How to help your partner with the overnight shift


One of the first things that people tell you when they find out you’re expecting (after congratulations, of course) is to say goodbye to sleep. And it’s a fact — with a newborn, you can expect to wake up at least every 2-4 hours to feed your newly baked bun

If you’re not the person doing the feeding, you have one of two choices: stay warm and cozy in bed while your partner does all the work (um, not cool), or you can do your part with moral, emotional, and practical support. Whether that means feeding your partner an egg sandwich over your 2-day-old daughter’s head, or working out a you-go-I-go system so one of you can get some zzz’s, a supportive partner can make the first few months of overnights with a newborn a lot easier. 

Here are a few ways that new parents can work together through those sleepless nights: 

Start Out With the Double-Team

The first few nights you’re up with your newborn can be extremely intimidating, but consider it a training period. At least during the first few weeks, it’s a good idea for both of you to get up and be there for the feeding. One of you feeds your baby, while the other person provides support, whether that’s in the form of a blanket, snacks, food, water, a cheerleader, or anything else your partner might need. As you get more experience and start to figure out what you need when you crawl out of bed for a middle-of-the-night feed, you two can start taking turns as a solo act. 

Create a Schedule

When you have your 3 am feeding routine as dialed as you’re going to get, feel free to start taking turns so one of you can get some sleep while the other works the night shift. This can take whatever form works for you, whether it means you trade nights where one does all the feedings or take turns during the night. This way, at least one of you can sneak in a few extra zzz’s throughout the night. Pro Tip: If you happen to have the night off, consider using earplugs and/or a sleep mask to help you sleep through night feedings. 

Stick to Your Schedule

Once you’ve found a schedule that works for you, stick to it as closely as possible. Studies have shown that a regular sleep schedule can help you get better rest, so once you and your partner have a plan, stick to it. That said, of course, living with a newborn means that sleep schedules are guidelines at best. But the closer you stick to your sleep schedule, the better rested you’ll all be. 

Prep in Advance

Once you get a handle on what the overnight shift entails, you can prep in advance to help set your partner up for success during their next turn. Will the baby need a bottle? Make sure there’s a clean one ready. How about a burp cloth? (Another pro tip: The dirty one you used for the last feeding doesn’t count…) A little bit of logistical and tactical support goes a long way toward showing your partner you care and you support them, even when you’re not in the room with them. Not 100% what your partner might need? Just ask. Which leads us to…

Talk It Out

If something’s not working, or one of you has a concern, speak up! You’ll be doing this for several months, so keep the lines of communication open to ensure that all of the parts are working as well as they can. Not feeling it one night? Ask your partner to switch with you and take the feedings. And if your partner needs a break, step up without complaint. Yes, you’re tired. You both are. But you’re a team, so be sure to pick up the slack when one of you is flagging. 

Consider Separate Rooms

Now hear us out: this is only temporary (unless you love it). If you’re swapping nights, think about sleeping in separate rooms, so that one of you can get a good night’s sleep without being woken up by your partner getting out of and back into bed every few hours. If you’re only getting a solid night’s sleep every other night, make sure it helps get you ready for your shift the following night. 

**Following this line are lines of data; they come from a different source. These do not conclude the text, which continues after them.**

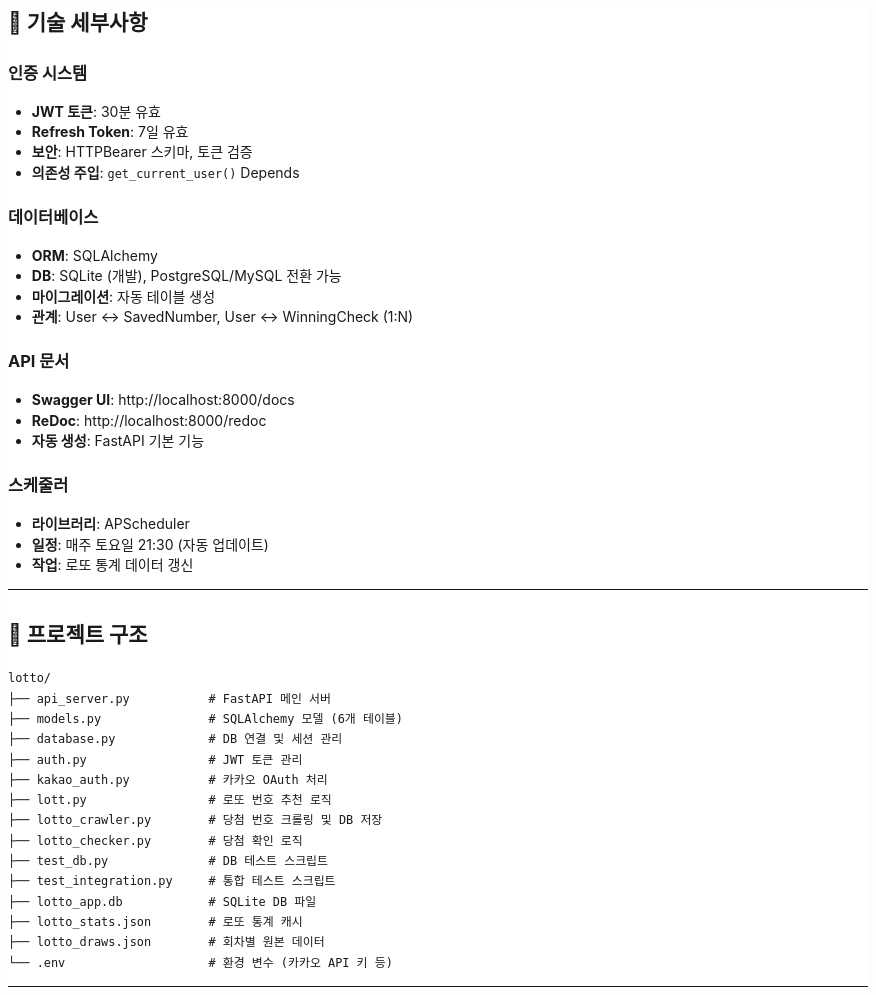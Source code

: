 
## 🔧 기술 세부사항

### 인증 시스템

- **JWT 토큰**: 30분 유효
- **Refresh Token**: 7일 유효
- **보안**: HTTPBearer 스키마, 토큰 검증
- **의존성 주입**: `get_current_user()` Depends

### 데이터베이스

- **ORM**: SQLAlchemy
- **DB**: SQLite (개발), PostgreSQL/MySQL 전환 가능
- **마이그레이션**: 자동 테이블 생성
- **관계**: User ↔ SavedNumber, User ↔ WinningCheck (1:N)

### API 문서

- **Swagger UI**: http://localhost:8000/docs
- **ReDoc**: http://localhost:8000/redoc
- **자동 생성**: FastAPI 기본 기능

### 스케줄러

- **라이브러리**: APScheduler
- **일정**: 매주 토요일 21:30 (자동 업데이트)
- **작업**: 로또 통계 데이터 갱신

---

## 📂 프로젝트 구조

```
lotto/
├── api_server.py           # FastAPI 메인 서버
├── models.py               # SQLAlchemy 모델 (6개 테이블)
├── database.py             # DB 연결 및 세션 관리
├── auth.py                 # JWT 토큰 관리
├── kakao_auth.py           # 카카오 OAuth 처리
├── lott.py                 # 로또 번호 추천 로직
├── lotto_crawler.py        # 당첨 번호 크롤링 및 DB 저장
├── lotto_checker.py        # 당첨 확인 로직
├── test_db.py              # DB 테스트 스크립트
├── test_integration.py     # 통합 테스트 스크립트
├── lotto_app.db            # SQLite DB 파일
├── lotto_stats.json        # 로또 통계 캐시
├── lotto_draws.json        # 회차별 원본 데이터
└── .env                    # 환경 변수 (카카오 API 키 등)
```

---

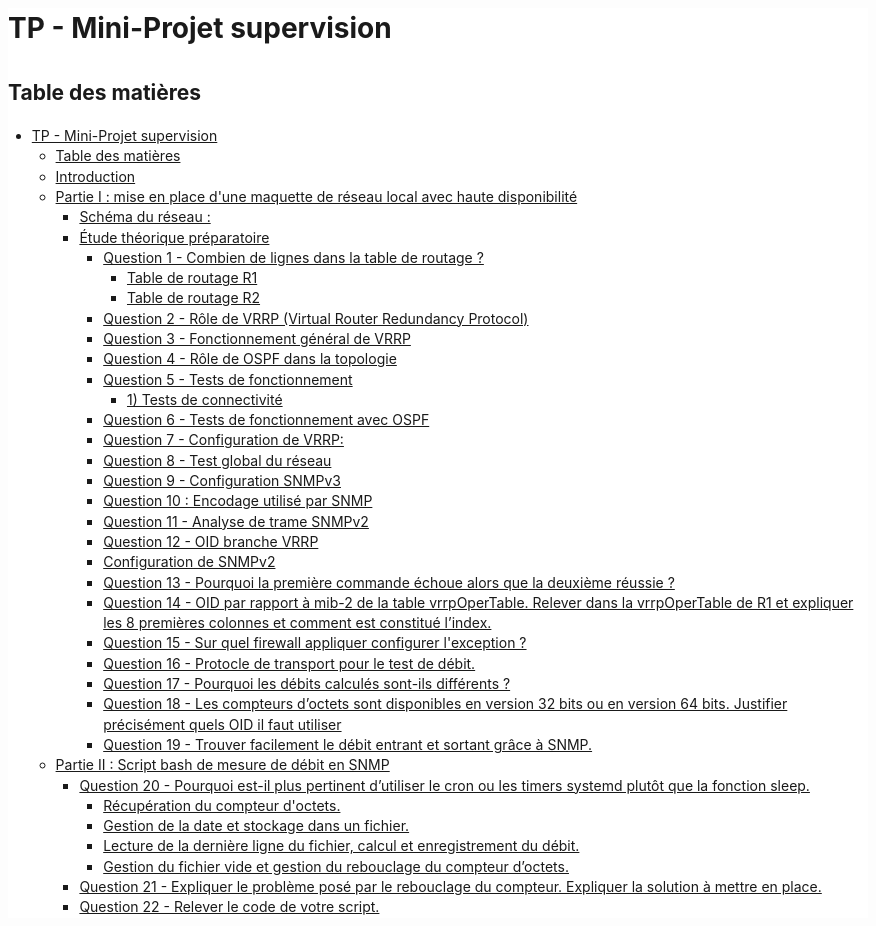 # TP - Mini-Projet supervision

## Table des matières

- [TP - Mini-Projet supervision](#tp---mini-projet-supervision)
  - [Table des matières](#table-des-matières)
  - [Introduction](#introduction)
  - [Partie I : mise en place d'une maquette de réseau local avec haute disponibilité](#partie-i--mise-en-place-dune-maquette-de-réseau-local-avec-haute-disponibilité)
    - [Schéma du réseau :](#schéma-du-réseau-)
    - [Étude théorique préparatoire](#étude-théorique-préparatoire)
      - [Question 1 - Combien de lignes dans la table de routage ?](#question-1---combien-de-lignes-dans-la-table-de-routage-)
        - [Table de routage R1](#table-de-routage-r1)
        - [Table de routage R2](#table-de-routage-r2)
      - [Question 2 - Rôle de VRRP (Virtual Router Redundancy Protocol)](#question-2---rôle-de-vrrp-virtual-router-redundancy-protocol)
      - [Question 3 - Fonctionnement général de VRRP](#question-3---fonctionnement-général-de-vrrp)
      - [Question 4 - Rôle de OSPF dans la topologie](#question-4---rôle-de-ospf-dans-la-topologie)
      - [Question 5 - Tests de fonctionnement](#question-5---tests-de-fonctionnement)
        - [1) Tests de connectivité](#1-tests-de-connectivité)
      - [Question 6 - Tests de fonctionnement avec OSPF](#question-6---tests-de-fonctionnement-avec-ospf)
      - [Question 7 - Configuration de VRRP:](#question-7---configuration-de-vrrp)
      - [Question 8 - Test global du réseau](#question-8---test-global-du-réseau)
      - [Question 9 - Configuration SNMPv3](#question-9---configuration-snmpv3)
      - [Question 10 : Encodage utilisé par SNMP](#question-10--encodage-utilisé-par-snmp)
      - [Question 11 - Analyse de trame SNMPv2](#question-11---analyse-de-trame-snmpv2)
      - [Question 12 - OID branche VRRP](#question-12---oid-branche-vrrp)
      - [Configuration de SNMPv2](#configuration-de-snmpv2)
      - [Question 13 - Pourquoi la première commande échoue alors que la deuxième réussie ?](#question-13---pourquoi-la-première-commande-échoue-alors-que-la-deuxième-réussie-)
      - [Question 14 - OID par rapport à mib-2 de la table vrrpOperTable. Relever dans la vrrpOperTable de R1 et expliquer les 8 premières colonnes et comment est constitué l’index.](#question-14---oid-par-rapport-à-mib-2-de-la-table-vrrpopertable-relever-dans-la-vrrpopertable-de-r1-et-expliquer-les-8-premières-colonnes-et-comment-est-constitué-lindex)
      - [Question 15 - Sur quel firewall appliquer configurer l'exception ?](#question-15---sur-quel-firewall-appliquer-configurer-lexception-)
      - [Question 16 - Protocle de transport pour le test de débit.](#question-16---protocle-de-transport-pour-le-test-de-débit)
      - [Question 17 - Pourquoi les débits calculés sont-ils différents ?](#question-17---pourquoi-les-débits-calculés-sont-ils-différents-)
      - [Question 18 - Les compteurs d’octets sont disponibles en version 32 bits ou en version 64 bits. Justifier précisément quels OID il faut utiliser](#question-18---les-compteurs-doctets-sont-disponibles-en-version-32-bits-ou-en-version-64-bits-justifier-précisément-quels-oid-il-faut-utiliser)
      - [Question 19 - Trouver facilement le débit entrant et sortant grâce à SNMP.](#question-19---trouver-facilement-le-débit-entrant-et-sortant-grâce-à-snmp)
  - [Partie II : Script bash de mesure de débit en SNMP](#partie-ii--script-bash-de-mesure-de-débit-en-snmp)
      - [Question 20 - Pourquoi est-il plus pertinent d’utiliser le cron ou les timers systemd plutôt que la fonction sleep.](#question-20---pourquoi-est-il-plus-pertinent-dutiliser-le-cron-ou-les-timers-systemd-plutôt-que-la-fonction-sleep)
        - [Récupération du compteur d'octets.](#récupération-du-compteur-doctets)
        - [Gestion de la date et stockage dans un fichier.](#gestion-de-la-date-et-stockage-dans-un-fichier)
        - [Lecture de la dernière ligne du fichier, calcul et enregistrement du débit.](#lecture-de-la-dernière-ligne-du-fichier-calcul-et-enregistrement-du-débit)
        - [Gestion du fichier vide et gestion du rebouclage du compteur d’octets.](#gestion-du-fichier-vide-et-gestion-du-rebouclage-du-compteur-doctets)
      - [Question 21 - Expliquer le problème posé par le rebouclage du compteur. Expliquer la solution à mettre en place.](#question-21---expliquer-le-problème-posé-par-le-rebouclage-du-compteur-expliquer-la-solution-à-mettre-en-place)
      - [Question 22 - Relever le code de votre script.](#question-22---relever-le-code-de-votre-script)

Schedule Nap Time on the Weekends

For many people, weekends are the only time to catch up on some much-needed sleep. While it may not be as good as sleeping the night through, the Centers For Disease Control and Prevention says that a short nap of 15-30 minutes is an effective way to boost energy levels, which, we’re guessing, will be pretty low. Take baby duty for a bit while your partner grabs a quick 30 over the weekend, then when they’re up and alert, have them keep an eye out while you recharge. 

Remember: This Isn’t Forever

Finally, remember that things won’t always be this way. It may seem like you’re never going to get a good night’s sleep again, but you should be able to start weaning your child off of night feeds at around 6-12 months. Try to focus on enjoying the quiet moments alone with your baby before this phase is gone for good.